Records supplied section start
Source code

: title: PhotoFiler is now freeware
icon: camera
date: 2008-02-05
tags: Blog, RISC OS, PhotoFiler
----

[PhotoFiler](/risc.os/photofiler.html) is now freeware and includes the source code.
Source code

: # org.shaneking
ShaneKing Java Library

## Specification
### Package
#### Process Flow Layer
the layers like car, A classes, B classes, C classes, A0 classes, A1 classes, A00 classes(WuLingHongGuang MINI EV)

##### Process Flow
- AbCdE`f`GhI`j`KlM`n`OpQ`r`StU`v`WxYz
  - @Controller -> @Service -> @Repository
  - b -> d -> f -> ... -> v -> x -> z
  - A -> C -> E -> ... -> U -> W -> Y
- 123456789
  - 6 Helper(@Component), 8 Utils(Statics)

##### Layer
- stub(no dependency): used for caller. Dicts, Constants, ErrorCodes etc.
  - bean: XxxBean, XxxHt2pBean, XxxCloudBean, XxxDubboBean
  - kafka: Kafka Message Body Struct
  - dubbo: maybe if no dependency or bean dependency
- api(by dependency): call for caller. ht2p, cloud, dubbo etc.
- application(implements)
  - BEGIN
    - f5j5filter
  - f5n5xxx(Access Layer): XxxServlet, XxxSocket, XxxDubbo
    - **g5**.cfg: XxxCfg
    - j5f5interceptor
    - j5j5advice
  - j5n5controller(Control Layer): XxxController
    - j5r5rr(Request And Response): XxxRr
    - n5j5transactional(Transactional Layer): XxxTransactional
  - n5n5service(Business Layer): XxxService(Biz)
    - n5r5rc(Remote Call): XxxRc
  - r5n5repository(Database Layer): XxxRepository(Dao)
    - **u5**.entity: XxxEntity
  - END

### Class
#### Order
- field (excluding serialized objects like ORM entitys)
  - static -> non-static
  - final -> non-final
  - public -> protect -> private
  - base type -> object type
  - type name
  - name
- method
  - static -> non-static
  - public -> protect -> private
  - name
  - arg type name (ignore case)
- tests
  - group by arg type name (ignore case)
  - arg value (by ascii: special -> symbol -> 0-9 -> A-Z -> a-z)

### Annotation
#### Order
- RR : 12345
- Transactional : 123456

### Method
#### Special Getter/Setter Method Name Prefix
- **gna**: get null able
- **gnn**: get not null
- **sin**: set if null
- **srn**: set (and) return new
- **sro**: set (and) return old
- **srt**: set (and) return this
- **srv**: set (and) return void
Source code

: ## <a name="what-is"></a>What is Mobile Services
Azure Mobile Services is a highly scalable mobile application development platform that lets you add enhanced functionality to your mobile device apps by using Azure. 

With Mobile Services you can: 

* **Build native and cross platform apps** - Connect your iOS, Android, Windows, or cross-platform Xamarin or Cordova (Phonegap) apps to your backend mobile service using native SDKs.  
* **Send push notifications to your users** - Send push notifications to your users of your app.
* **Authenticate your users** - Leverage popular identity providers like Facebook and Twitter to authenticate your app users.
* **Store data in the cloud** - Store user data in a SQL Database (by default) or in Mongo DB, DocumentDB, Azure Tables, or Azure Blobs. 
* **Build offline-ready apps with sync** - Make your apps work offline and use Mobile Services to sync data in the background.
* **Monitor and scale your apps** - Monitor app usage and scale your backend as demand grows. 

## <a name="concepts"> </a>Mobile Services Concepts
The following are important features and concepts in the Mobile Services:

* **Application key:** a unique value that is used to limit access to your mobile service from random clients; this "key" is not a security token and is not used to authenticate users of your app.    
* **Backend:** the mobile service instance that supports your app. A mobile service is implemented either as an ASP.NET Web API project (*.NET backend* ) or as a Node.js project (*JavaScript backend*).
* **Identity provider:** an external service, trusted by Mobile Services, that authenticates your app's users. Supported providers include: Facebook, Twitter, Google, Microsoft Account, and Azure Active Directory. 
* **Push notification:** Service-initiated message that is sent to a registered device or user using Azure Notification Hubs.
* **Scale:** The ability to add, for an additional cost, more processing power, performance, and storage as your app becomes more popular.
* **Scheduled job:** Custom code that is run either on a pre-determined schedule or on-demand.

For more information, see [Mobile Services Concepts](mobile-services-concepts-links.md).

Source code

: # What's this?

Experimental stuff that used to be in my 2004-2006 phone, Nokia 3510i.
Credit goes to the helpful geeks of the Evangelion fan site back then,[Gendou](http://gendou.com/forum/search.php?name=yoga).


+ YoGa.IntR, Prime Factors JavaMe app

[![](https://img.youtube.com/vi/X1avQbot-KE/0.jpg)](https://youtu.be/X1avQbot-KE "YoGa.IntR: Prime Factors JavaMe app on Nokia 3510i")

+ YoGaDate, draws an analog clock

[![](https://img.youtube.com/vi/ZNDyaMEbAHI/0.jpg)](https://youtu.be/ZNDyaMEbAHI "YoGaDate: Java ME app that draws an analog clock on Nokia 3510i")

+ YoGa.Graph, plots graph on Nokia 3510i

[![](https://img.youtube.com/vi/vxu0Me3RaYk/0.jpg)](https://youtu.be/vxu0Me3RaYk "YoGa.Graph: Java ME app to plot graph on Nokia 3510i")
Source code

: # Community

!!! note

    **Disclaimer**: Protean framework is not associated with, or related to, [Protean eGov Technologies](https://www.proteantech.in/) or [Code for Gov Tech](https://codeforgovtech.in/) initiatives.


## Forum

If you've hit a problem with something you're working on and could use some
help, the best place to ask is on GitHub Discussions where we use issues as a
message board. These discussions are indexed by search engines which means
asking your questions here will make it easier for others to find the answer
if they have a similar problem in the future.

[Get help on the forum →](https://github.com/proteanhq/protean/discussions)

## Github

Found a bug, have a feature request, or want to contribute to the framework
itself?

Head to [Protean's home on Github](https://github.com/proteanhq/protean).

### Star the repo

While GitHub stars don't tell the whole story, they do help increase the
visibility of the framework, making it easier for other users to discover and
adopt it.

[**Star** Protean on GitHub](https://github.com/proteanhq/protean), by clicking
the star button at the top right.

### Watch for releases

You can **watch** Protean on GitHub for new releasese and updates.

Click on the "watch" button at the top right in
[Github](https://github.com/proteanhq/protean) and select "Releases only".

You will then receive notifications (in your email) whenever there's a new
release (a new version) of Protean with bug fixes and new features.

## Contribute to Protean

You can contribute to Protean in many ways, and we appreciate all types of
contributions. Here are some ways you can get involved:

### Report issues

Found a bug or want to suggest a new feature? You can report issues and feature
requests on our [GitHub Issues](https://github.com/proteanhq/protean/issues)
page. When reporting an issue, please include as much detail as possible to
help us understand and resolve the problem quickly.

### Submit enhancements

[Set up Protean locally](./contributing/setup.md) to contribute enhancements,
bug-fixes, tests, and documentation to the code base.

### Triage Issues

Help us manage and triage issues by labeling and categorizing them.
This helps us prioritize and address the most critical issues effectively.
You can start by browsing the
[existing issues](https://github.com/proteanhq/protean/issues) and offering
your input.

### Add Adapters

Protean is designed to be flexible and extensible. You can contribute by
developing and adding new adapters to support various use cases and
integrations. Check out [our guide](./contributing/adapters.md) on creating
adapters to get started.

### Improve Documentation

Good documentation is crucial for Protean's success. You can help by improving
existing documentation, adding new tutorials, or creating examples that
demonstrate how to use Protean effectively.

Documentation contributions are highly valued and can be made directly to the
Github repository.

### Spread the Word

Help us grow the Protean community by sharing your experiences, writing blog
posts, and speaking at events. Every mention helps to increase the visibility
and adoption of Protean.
Records supplied section end
**Task goal:** After locating the line with "YoGa.IntR, Prime Factors JavaMe app" above, return that line and every later line through the one with "Found a bug or", word for word and with nothing else.

**Output for this exercise:**
+ YoGa.IntR, Prime Factors JavaMe app

[![](https://img.youtube.com/vi/X1avQbot-KE/0.jpg)](https://youtu.be/X1avQbot-KE "YoGa.IntR: Prime Factors JavaMe app on Nokia 3510i")

+ YoGaDate, draws an analog clock

[![](https://img.youtube.com/vi/ZNDyaMEbAHI/0.jpg)](https://youtu.be/ZNDyaMEbAHI "YoGaDate: Java ME app that draws an analog clock on Nokia 3510i")

+ YoGa.Graph, plots graph on Nokia 3510i

[![](https://img.youtube.com/vi/vxu0Me3RaYk/0.jpg)](https://youtu.be/vxu0Me3RaYk "YoGa.Graph: Java ME app to plot graph on Nokia 3510i")
Source code

: # Community

!!! note

    **Disclaimer**: Protean framework is not associated with, or related to, [Protean eGov Technologies](https://www.proteantech.in/) or [Code for Gov Tech](https://codeforgovtech.in/) initiatives.


## Forum

If you've hit a problem with something you're working on and could use some
help, the best place to ask is on GitHub Discussions where we use issues as a
message board. These discussions are indexed by search engines which means
asking your questions here will make it easier for others to find the answer
if they have a similar problem in the future.

[Get help on the forum →](https://github.com/proteanhq/protean/discussions)

## Github

Found a bug, have a feature request, or want to contribute to the framework
itself?

Head to [Protean's home on Github](https://github.com/proteanhq/protean).

### Star the repo

While GitHub stars don't tell the whole story, they do help increase the
visibility of the framework, making it easier for other users to discover and
adopt it.

[**Star** Protean on GitHub](https://github.com/proteanhq/protean), by clicking
the star button at the top right.

### Watch for releases

You can **watch** Protean on GitHub for new releasese and updates.

Click on the "watch" button at the top right in
[Github](https://github.com/proteanhq/protean) and select "Releases only".

You will then receive notifications (in your email) whenever there's a new
release (a new version) of Protean with bug fixes and new features.

## Contribute to Protean

You can contribute to Protean in many ways, and we appreciate all types of
contributions. Here are some ways you can get involved:

### Report issues

Found a bug or want to suggest a new feature? You can report issues and feature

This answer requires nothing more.